═════ Record excerpts ═════
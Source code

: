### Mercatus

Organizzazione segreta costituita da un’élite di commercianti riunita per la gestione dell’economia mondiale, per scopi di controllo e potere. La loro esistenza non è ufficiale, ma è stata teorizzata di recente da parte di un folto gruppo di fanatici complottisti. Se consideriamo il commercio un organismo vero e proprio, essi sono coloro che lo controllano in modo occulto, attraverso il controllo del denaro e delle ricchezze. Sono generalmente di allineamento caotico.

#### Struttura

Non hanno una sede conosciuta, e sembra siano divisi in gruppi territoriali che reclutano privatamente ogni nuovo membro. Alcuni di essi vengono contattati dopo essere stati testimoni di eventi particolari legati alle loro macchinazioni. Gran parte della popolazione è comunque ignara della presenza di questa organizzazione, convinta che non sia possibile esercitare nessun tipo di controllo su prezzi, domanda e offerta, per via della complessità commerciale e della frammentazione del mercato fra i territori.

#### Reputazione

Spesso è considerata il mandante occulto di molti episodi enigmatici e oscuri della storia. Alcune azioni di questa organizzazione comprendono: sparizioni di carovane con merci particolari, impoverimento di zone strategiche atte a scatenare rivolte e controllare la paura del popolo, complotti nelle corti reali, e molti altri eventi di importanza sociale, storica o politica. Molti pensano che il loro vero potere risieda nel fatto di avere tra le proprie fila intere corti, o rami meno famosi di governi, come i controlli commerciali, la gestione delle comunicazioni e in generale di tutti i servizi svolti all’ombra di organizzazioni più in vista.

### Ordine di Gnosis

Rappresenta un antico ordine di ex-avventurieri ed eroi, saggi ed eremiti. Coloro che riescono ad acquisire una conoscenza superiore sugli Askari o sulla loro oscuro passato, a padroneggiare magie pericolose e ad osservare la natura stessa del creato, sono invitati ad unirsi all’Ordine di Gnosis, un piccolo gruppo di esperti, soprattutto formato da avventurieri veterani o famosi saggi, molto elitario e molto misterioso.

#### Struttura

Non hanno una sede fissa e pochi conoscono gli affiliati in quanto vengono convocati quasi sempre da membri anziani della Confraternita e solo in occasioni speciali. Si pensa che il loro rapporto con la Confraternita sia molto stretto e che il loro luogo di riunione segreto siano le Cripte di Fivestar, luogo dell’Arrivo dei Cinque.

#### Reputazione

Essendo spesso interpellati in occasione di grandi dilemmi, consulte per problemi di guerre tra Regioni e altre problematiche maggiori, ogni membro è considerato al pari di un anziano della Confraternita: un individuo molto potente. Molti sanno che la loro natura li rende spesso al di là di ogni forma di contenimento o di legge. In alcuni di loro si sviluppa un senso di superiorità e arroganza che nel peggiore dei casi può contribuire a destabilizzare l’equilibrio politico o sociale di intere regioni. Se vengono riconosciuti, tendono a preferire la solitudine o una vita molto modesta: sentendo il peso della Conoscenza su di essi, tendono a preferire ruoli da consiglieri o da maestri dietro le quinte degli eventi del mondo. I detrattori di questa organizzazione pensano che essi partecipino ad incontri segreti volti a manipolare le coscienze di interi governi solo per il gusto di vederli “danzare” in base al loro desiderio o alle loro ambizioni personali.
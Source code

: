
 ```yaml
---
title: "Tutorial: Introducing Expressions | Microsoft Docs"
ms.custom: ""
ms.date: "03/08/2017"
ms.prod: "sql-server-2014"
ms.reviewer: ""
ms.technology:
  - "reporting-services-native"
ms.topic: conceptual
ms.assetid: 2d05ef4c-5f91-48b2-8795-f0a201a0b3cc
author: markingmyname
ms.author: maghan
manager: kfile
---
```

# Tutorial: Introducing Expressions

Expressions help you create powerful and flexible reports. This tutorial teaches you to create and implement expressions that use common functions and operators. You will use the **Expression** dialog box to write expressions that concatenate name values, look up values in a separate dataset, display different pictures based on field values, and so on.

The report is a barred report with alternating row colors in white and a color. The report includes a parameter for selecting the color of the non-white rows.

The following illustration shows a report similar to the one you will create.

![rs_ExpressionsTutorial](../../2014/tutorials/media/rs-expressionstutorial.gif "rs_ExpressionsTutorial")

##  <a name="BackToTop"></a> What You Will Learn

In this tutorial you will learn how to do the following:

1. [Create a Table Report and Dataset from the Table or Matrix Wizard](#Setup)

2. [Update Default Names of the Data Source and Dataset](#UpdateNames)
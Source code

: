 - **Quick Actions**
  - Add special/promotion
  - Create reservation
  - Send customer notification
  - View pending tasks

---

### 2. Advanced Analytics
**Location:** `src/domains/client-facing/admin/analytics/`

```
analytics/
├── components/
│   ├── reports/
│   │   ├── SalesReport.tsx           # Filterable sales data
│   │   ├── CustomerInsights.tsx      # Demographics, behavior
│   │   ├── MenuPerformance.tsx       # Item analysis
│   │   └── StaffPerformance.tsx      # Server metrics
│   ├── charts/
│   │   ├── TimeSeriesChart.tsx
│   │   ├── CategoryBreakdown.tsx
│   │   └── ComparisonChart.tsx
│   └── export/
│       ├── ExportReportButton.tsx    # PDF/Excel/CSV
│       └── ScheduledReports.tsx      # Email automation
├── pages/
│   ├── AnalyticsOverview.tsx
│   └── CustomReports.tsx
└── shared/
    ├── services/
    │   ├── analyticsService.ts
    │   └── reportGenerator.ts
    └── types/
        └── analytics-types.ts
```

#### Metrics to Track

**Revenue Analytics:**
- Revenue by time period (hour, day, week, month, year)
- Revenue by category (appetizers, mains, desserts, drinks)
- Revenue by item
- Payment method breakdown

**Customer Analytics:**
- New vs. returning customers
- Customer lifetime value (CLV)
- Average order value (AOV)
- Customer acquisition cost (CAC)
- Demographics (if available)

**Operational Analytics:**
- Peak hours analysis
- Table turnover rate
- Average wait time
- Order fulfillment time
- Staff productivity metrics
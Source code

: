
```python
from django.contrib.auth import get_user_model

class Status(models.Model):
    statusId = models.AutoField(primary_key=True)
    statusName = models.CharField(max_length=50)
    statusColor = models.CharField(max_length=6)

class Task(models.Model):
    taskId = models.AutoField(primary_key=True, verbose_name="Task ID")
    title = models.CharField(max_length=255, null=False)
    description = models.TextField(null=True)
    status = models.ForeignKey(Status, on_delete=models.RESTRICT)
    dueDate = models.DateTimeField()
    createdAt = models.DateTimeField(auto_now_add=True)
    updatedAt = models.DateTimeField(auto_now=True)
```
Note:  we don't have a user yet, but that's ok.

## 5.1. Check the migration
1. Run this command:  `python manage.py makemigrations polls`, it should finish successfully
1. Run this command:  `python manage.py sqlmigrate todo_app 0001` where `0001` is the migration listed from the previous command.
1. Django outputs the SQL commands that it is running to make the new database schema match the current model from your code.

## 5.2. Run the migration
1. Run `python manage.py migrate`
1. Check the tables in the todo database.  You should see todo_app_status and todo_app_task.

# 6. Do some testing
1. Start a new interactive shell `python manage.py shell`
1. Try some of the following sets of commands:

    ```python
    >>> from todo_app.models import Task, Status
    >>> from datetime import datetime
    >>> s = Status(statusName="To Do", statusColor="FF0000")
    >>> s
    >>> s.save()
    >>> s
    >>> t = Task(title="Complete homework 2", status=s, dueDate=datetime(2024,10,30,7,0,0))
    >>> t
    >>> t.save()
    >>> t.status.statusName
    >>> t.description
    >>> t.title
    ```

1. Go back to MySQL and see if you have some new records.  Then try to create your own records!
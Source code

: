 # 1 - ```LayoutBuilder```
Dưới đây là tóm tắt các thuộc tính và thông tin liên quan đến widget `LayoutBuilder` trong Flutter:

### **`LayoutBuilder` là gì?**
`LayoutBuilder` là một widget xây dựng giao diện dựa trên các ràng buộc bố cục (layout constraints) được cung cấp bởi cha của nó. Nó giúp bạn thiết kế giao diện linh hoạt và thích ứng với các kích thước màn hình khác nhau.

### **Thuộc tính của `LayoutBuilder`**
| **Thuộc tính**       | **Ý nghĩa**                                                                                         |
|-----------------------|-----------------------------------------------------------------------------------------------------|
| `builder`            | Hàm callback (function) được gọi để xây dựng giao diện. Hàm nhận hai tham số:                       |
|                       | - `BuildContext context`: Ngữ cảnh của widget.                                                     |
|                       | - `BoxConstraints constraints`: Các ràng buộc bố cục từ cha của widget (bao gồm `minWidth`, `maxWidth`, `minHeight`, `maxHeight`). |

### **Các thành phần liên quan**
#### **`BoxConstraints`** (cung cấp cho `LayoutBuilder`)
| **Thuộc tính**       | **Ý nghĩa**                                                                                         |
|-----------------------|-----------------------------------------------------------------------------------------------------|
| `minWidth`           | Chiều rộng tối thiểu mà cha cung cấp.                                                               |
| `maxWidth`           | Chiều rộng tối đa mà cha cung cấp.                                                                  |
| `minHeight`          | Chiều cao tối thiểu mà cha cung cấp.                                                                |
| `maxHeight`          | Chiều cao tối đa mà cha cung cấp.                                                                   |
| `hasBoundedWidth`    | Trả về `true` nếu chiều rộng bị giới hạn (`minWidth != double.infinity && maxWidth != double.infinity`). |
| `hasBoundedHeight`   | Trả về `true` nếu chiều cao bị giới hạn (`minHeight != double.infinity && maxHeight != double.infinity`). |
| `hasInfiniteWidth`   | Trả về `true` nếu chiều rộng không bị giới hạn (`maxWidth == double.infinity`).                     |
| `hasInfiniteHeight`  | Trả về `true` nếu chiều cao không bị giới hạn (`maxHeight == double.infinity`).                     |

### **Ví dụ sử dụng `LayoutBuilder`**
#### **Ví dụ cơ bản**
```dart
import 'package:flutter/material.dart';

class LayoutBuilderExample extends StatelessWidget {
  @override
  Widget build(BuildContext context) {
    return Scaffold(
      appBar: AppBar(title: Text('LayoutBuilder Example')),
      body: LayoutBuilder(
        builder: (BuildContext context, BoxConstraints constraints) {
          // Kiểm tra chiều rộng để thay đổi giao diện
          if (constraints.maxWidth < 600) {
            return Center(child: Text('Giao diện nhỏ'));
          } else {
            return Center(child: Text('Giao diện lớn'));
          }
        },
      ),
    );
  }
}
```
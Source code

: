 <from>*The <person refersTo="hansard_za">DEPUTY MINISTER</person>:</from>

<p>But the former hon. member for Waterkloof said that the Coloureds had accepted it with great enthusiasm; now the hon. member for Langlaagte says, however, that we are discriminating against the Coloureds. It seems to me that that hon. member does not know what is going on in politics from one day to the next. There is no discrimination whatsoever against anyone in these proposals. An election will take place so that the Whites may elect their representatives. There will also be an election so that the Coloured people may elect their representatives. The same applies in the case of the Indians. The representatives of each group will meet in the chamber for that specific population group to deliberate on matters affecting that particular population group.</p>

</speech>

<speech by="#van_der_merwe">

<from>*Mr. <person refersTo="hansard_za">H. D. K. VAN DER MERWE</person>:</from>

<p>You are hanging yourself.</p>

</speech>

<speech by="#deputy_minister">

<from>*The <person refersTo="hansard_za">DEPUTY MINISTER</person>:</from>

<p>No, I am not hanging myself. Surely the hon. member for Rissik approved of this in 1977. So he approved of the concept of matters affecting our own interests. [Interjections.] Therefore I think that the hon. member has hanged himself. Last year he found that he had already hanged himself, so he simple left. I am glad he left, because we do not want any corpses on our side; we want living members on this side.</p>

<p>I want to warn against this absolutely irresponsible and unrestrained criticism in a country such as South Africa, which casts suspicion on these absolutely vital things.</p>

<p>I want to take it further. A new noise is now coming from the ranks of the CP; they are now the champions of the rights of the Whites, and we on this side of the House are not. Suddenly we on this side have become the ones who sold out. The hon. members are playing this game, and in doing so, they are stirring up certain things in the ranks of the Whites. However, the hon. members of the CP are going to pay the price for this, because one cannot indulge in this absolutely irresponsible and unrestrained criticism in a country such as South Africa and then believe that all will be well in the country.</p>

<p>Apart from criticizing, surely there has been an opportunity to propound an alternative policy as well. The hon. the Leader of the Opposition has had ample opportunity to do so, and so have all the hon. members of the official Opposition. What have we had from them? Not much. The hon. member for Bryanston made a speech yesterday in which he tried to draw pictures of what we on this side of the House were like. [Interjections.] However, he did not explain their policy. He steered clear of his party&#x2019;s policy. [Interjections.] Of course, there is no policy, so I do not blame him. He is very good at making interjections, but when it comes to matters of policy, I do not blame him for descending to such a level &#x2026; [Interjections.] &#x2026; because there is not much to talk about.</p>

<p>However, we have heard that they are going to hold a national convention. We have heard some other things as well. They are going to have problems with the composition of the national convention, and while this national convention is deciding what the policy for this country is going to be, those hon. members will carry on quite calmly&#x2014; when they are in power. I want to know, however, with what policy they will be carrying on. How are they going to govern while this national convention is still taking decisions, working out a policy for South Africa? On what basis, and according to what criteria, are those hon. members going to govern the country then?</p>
═════
• _What is being asked_
Wherever the word "description" appears in the records above, copy that line.

• _Task solution_
    description = models.TextField(null=True)
    >>> t.description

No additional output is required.